I set the #1 first and did my clearance check using the "cheat" way of turning in the valve adj screw 1+ turns in the Valve overlap position and I was able to turn the Intake in 1.75 turns. According to the person I bought the cams he said 1 turn on the Intake and 1.5 on the exhasut will be Plenty of clearance. Therefore, This driver side checked out fine!

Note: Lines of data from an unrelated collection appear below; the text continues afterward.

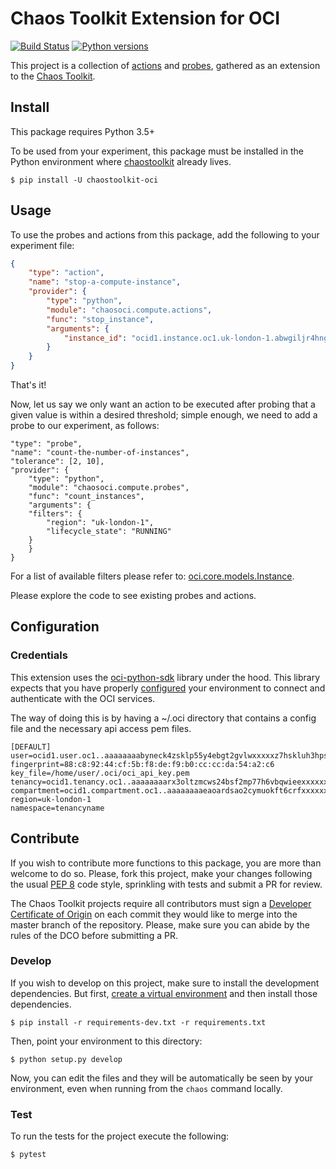 # Chaos Toolkit Extension for OCI

[![Build Status](https://travis-ci.org/chaostoolkit-incubator/chaostoolkit-oci.svg?branch=master)](https://travis-ci.org/chaostoolkit-incubator/chaostoolkit-oci)
[![Python versions](https://img.shields.io/pypi/pyversions/chaostoolkit-oci.svg)](https://www.python.org/)

This project is a collection of [actions][] and [probes][], gathered as an
extension to the [Chaos Toolkit][chaostoolkit].

[actions]: http://chaostoolkit.org/reference/api/experiment/#action
[probes]: http://chaostoolkit.org/reference/api/experiment/#probe
[chaostoolkit]: http://chaostoolkit.org

## Install

This package requires Python 3.5+

To be used from your experiment, this package must be installed in the Python
environment where [chaostoolkit][] already lives.

```
$ pip install -U chaostoolkit-oci
```

## Usage

To use the probes and actions from this package, add the following to your
experiment file:

```json
{
    "type": "action",
    "name": "stop-a-compute-instance",
    "provider": {
        "type": "python",
        "module": "chaosoci.compute.actions",
        "func": "stop_instance",
        "arguments": {
            "instance_id": "ocid1.instance.oc1.uk-london-1.abwgiljr4hngf7ktirgpp4ebxxxxfdarvhe6if4tu4r7y4fh3tsde7vbm5lq"
        }
    }
}
```

That's it!

Now, let us say we only want an action to be executed after probing that a given value is within 
a desired threshold; simple enough, we need to add a probe to our experiment, as follows:

```
"type": "probe",
"name": "count-the-number-of-instances",
"tolerance": [2, 10],
"provider": {
    "type": "python",
    "module": "chaosoci.compute.probes",
    "func": "count_instances",
    "arguments": {
	"filters": {
	    "region": "uk-london-1",
	    "lifecycle_state": "RUNNING"
	}
    }
}
```

For a list of available filters please refer to: [oci.core.models.Instance](https://oracle-cloud-infrastructure-python-sdk.readthedocs.io/en/latest/api/core/models/oci.core.models.Instance.html#oci.core.models.Instance).

Please explore the code to see existing probes and actions.

## Configuration

### Credentials

This extension uses the [oci-python-sdk][] library under the hood. This library expects
that you have properly [configured][creds] your environment to connect and
authenticate with the OCI services.

[oci-python-sdk]: https://github.com/oracle/oci-python-sdk
[creds]: https://docs.cloud.oracle.com/iaas/Content/API/Concepts/apisigningkey.htm

The way of doing this is by having a ~/.oci directory that contains a config file 
and the necessary api access pem files.

```
[DEFAULT]
user=ocid1.user.oc1..aaaaaaaabyneck4zsklp55y4ebgt2gvlwxxxxxz7hskluh3hpshfb3jelsew
fingerprint=88:c8:92:44:cf:5b:f8:de:f9:b0:cc:cc:da:54:a2:c6
key_file=/home/user/.oci/oci_api_key.pem
tenancy=ocid1.tenancy.oc1..aaaaaaaarx3oltzmcws24bsf2mp77h6vbqwieexxxxxx2gohnfjjanmedxqj
compartment=ocid1.compartment.oc1..aaaaaaaaeaoardsao2cymuokft6crfxxxxxxuan4msovmdai44akwxje7tla
region=uk-london-1
namespace=tenancyname
```


## Contribute

If you wish to contribute more functions to this package, you are more than
welcome to do so. Please, fork this project, make your changes following the
usual [PEP 8][pep8] code style, sprinkling with tests and submit a PR for
review.

[pep8]: https://pycodestyle.readthedocs.io/en/latest/

The Chaos Toolkit projects require all contributors must sign a
[Developer Certificate of Origin][dco] on each commit they would like to merge
into the master branch of the repository. Please, make sure you can abide by
the rules of the DCO before submitting a PR.

[dco]: https://github.com/probot/dco#how-it-works

### Develop

If you wish to develop on this project, make sure to install the development
dependencies. But first, [create a virtual environment][venv] and then install
those dependencies.

[venv]: http://chaostoolkit.org/reference/usage/install/#create-a-virtual-environment

```console
$ pip install -r requirements-dev.txt -r requirements.txt 
```

Then, point your environment to this directory:

```console
$ python setup.py develop
```

Now, you can edit the files and they will be automatically be seen by your
environment, even when running from the `chaos` command locally.

### Test

To run the tests for the project execute the following:

```
$ pytest
```
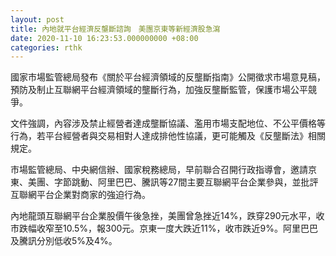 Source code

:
 ```yaml
---
layout: post
title: 內地就平台經濟反壟斷諮詢　美團京東等新經濟股急瀉
date: 2020-11-10 16:23:53.000000000 +08:00
categories: rthk
---
```


國家市場監管總局發布《關於平台經濟領域的反壟斷指南》公開徵求市場意見稿，預防及制止互聯網平台經濟領域的壟斷行為，加強反壟斷監管，保護市場公平競爭。

文件強調，內容涉及禁止經營者達成壟斷協議、濫用市場支配地位、不公平價格等行為，若平台經營者與交易相對人達成排他性協議，更可能觸及《反壟斷法》相關規定。

市場監管總局、中央網信辦、國家稅務總局，早前聯合召開行政指導會，邀請京東、美團、字節跳動、阿里巴巴、騰訊等27間主要互聯網平台企業參與，並批評互聯網平台企業對商家的強迫行為。

內地龍頭互聯網平台企業股價午後急挫，美團曾急挫近14%，跌穿290元水平，收市跌幅收窄至10.5%，報300元。京東一度大跌近11%，收市跌近9%。阿里巴巴及騰訊分別低收5%及4%。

I next set the Cam for pas side #4 (first front right hand cyl as looking into the engine bay.) On this side I was only able to turn in the Intake valve adj screw .75 turns IM CONCERNED ..... So I decided to set the Valve Overlap to be a Lesser value within the Range of adjustment and still the Intake Valve adj. screw would only turn in .75

Recent engine work... From what I was told the Heads were flycut only .010 on all 6 from a Factory spec head. I used a .25 base Gasket on all 6 and running T pistons. Many of you might instantly say.. Well theres your problem.. gotta have E pistons. However, I still dont understand why If all parts have been cut the same and Equalities have been set on both sides WHY the #1 side would Check out Fine with Plenty of Clearance and the #4 side comes in a little shy.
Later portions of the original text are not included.